From Figure 4.2, we can see the ambiguous regions, to avoid this difficulty, we consider a single $K$-class discriminant comprising $K$ linear functions of the form
$$
y_k(\pmb{x}) = \pmb{w_k^Tx} + w_{k0}
\tag{4.9}
$$
and then assigning a point $\pmb{x}$ to class $\mathcal{C}_k$ if $y_k(\pmb{x}) > y_j(\pmb{x})$ for all $j \neq k$.

The decision boundary between class $\mathcal{C}_k$ and class $\mathcal{C}_j$ is therefore given by $y_k(\pmb{x}) = y_j(\pmb{x})$ and hence corresponds to a $(D − 1)$-dimensional hyperplane defined by

$$
(\pmb{w_k - w_j})^T\pmb{x} + (w_{k0} - w_{j0}) = 0
\tag{4.10}
$$

Still imagine the surface $z = f(x,y)$, there are many surfaces in the $R^3$ space, when the two surfaces intersect with each other, means $z_k = z_j$.

The decision regions of such a discriminant are always singly connected and convex.
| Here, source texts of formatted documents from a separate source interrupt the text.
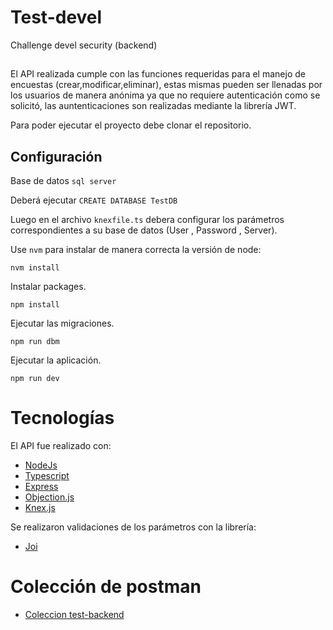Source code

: # Test-devel
Challenge devel security (backend)
## 
El API realizada cumple con las funciones requeridas para el manejo de encuestas (crear,modificar,eliminar), estas mismas pueden ser llenadas por los usuarios de manera anónima ya que no requiere autenticación como se solicitó, las auntenticaciones son realizadas mediante la librería JWT. 

Para poder ejecutar el proyecto debe clonar el repositorio.

## Configuración

Base de datos `sql server`

Deberá ejecutar `CREATE DATABASE TestDB`

Luego en el archivo `knexfile.ts` debera configurar los parámetros correspondientes a su base de datos (User , Password , Server).

Use `nvm` para instalar de manera correcta la versión de node:
```shell script
nvm install
```

Instalar packages.
```shell script
npm install
```
Ejecutar las migraciones.
```shell script
npm run dbm
```

Ejecutar la aplicación.
```shell script
npm run dev
```

# Tecnologías

El API fue realizado con:
- [NodeJs](https://nodejs.org/en/)
- [Typescript](https://www.typescriptlang.org/)
- [Express](https://expressjs.com/)
- [Objection.js](https://vincit.github.io/objection.js/)
- [Knex.js](http://knexjs.org/)

Se realizaron validaciones de los parámetros con la librería:

- [Joi](https://joi.dev/)

# Colección de postman
- [Coleccion test-backend](https://www.postman.com/material-engineer-77285513/workspace/test-devel-security/collection/14620851-4c1affe6-10c1-4d93-a09a-103400c2ec92?ctx=documentation)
To see this, consider two points $x_A$ and $x_B$ both of which lie inside decision region $\mathcal{R}_k$, as illustrated in Figure 4.3. Any point $\hat{x}$ that lies on the line connecting $x_A$ and $x_B$ can be expressed in the form
$$
\hat{x} = \lambda x_A + (1-\lambda)x_B, 0 \leq \lambda \leq 1
\tag{4.11}
$$
From the linearity of the discriminant functions, it follows that
$$
y_k(\hat{x}) = \lambda y_k(x_A) + (1-\lambda)y_k(x_B)
\tag{4.12}
$$
Because both $x_A$ and $x_B$ lie inside $\mathcal{R}_k$, it follows that $y_k(x_A) > y_j(x_A)$, and $y_k(x_B) > y_j(x_B)$, for all $j \neq k$, and hence $y_k(\hat{x}) > y_j(\hat{x})$, and so $\hat{x}$ also lies inside $\mathcal{R}_k$. Thus $\mathcal{R}_k$ is singly connected and convex.

👉More About Convex in Algebra>>

Least squares for classification

👉More about Least Squares for Linear Regression >>

Each class $\mathcal{C_k}$ is described by its own linear model so that
$$
y_k(\pmb{x}) = \pmb{w^T_k x} + w_{k0}
\tag{4.13}
$$
where $k = 1, \cdots , K$. We can conveniently group these together using vector notation so that
$$
\pmb{y(x)} = \pmb{\widetilde{W}^T\widetilde{x}}
\tag{4.14}
$$

we obtain the solution for $\widetilde{W}$ in the form
$$
\widetilde{W} = (\widetilde{X}^T\widetilde{X})^{-1}\widetilde{X}^TT
\tag{4.16}
$$

The least-squares approach gives an exact closed-form solution for the discriminant function parameters.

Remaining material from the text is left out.